START Data shown

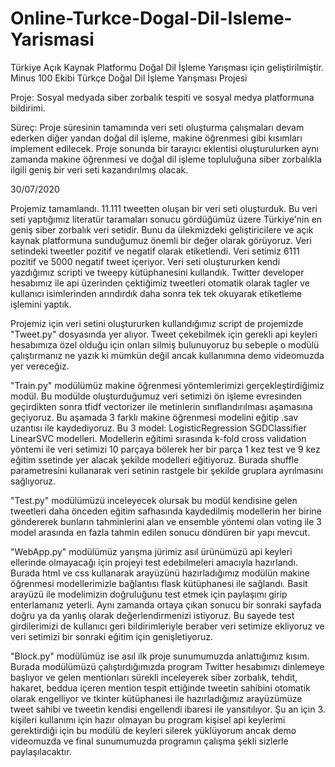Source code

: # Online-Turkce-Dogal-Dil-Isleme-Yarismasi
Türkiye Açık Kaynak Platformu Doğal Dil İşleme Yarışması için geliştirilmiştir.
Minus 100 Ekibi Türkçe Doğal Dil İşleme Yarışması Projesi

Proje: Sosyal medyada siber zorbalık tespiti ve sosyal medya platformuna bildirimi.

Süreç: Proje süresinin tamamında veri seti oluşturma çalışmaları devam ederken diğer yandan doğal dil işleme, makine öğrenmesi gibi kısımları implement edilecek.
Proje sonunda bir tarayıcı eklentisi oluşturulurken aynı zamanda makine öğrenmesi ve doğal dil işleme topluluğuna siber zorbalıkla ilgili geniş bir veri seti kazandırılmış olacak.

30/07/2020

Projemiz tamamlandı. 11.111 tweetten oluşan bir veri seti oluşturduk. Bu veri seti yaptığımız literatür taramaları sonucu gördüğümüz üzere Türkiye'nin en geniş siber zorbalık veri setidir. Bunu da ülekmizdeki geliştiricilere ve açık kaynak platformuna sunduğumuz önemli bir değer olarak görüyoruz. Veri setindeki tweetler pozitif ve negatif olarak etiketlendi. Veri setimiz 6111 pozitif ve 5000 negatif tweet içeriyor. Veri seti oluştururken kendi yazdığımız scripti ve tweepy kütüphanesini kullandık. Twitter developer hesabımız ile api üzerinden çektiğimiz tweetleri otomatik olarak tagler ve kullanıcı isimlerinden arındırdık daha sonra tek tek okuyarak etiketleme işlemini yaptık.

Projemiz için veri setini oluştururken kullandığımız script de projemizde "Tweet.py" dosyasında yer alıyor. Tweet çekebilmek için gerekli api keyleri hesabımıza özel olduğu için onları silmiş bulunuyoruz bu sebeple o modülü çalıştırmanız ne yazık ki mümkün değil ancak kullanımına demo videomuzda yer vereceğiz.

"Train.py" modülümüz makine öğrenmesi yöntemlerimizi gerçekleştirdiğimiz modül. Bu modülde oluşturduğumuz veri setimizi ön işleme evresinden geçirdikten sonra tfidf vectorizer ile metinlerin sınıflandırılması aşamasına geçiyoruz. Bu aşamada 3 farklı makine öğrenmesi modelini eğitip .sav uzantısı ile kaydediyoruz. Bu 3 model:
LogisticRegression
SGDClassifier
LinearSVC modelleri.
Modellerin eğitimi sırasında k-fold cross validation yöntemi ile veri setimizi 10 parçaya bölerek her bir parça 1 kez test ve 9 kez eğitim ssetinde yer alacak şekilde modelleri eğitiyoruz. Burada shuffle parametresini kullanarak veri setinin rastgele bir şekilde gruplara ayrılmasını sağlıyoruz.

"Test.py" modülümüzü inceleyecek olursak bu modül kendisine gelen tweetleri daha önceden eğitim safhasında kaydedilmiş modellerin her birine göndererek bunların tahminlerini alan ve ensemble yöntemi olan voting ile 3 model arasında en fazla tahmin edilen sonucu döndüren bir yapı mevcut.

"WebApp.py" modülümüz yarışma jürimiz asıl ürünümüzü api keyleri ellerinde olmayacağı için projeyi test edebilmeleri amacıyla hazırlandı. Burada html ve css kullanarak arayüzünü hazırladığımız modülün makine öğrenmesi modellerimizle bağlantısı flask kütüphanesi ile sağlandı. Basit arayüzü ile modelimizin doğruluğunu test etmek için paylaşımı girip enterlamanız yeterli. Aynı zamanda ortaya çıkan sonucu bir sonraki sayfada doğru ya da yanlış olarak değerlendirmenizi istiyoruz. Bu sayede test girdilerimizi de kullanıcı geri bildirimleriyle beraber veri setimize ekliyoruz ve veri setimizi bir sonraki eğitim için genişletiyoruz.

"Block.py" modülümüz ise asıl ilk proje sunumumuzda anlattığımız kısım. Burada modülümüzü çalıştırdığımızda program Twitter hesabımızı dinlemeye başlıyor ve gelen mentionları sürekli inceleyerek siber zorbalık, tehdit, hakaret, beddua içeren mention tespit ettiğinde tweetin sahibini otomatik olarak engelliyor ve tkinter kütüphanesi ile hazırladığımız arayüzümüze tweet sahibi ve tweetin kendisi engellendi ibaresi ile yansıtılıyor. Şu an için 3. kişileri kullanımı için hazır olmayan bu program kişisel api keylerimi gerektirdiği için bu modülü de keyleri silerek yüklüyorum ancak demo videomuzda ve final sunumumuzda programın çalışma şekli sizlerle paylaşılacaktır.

END Data shown
START Data shown

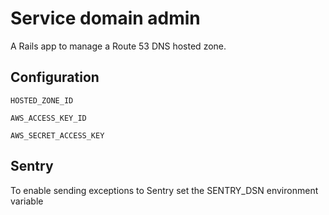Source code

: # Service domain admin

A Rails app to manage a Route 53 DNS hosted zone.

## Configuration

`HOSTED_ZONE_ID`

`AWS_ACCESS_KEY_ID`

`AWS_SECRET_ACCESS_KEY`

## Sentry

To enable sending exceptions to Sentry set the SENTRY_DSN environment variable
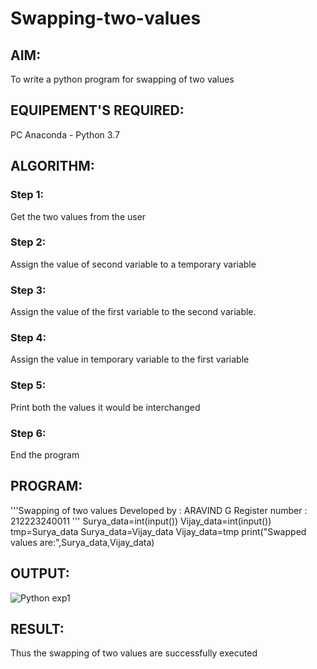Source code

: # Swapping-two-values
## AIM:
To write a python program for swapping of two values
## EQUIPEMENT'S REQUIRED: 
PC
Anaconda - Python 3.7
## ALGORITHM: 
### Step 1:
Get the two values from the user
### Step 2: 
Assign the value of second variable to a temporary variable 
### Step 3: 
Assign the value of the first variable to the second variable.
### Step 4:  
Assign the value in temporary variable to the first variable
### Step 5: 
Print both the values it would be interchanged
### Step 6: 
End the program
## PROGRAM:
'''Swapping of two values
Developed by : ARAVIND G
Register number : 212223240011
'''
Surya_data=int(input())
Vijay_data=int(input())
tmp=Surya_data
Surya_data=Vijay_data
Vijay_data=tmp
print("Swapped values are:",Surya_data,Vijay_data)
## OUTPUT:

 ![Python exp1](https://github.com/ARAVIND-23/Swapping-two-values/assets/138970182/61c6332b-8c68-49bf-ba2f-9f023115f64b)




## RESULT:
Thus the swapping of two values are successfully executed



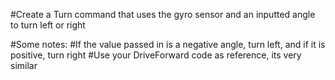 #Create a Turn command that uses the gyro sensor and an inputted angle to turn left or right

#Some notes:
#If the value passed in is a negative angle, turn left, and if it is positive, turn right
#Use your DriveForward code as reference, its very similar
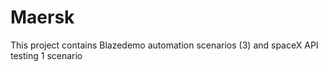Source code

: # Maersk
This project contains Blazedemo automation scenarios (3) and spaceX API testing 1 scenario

END Data shown

An exact transcription is needed of the lines from the one with "A Rails app" to the one with "Print both the" above, both ends included, with pictures left out.

Expected answer -
A Rails app to manage a Route 53 DNS hosted zone.

## Configuration

`HOSTED_ZONE_ID`

`AWS_ACCESS_KEY_ID`

`AWS_SECRET_ACCESS_KEY`

## Sentry

To enable sending exceptions to Sentry set the SENTRY_DSN environment variable
Source code

: # Swapping-two-values
## AIM:
To write a python program for swapping of two values
## EQUIPEMENT'S REQUIRED: 
PC
Anaconda - Python 3.7
## ALGORITHM: 
### Step 1:
Get the two values from the user
### Step 2: 
Assign the value of second variable to a temporary variable 
### Step 3: 
Assign the value of the first variable to the second variable.
### Step 4:  
Assign the value in temporary variable to the first variable
### Step 5: 
Print both the values it would be interchanged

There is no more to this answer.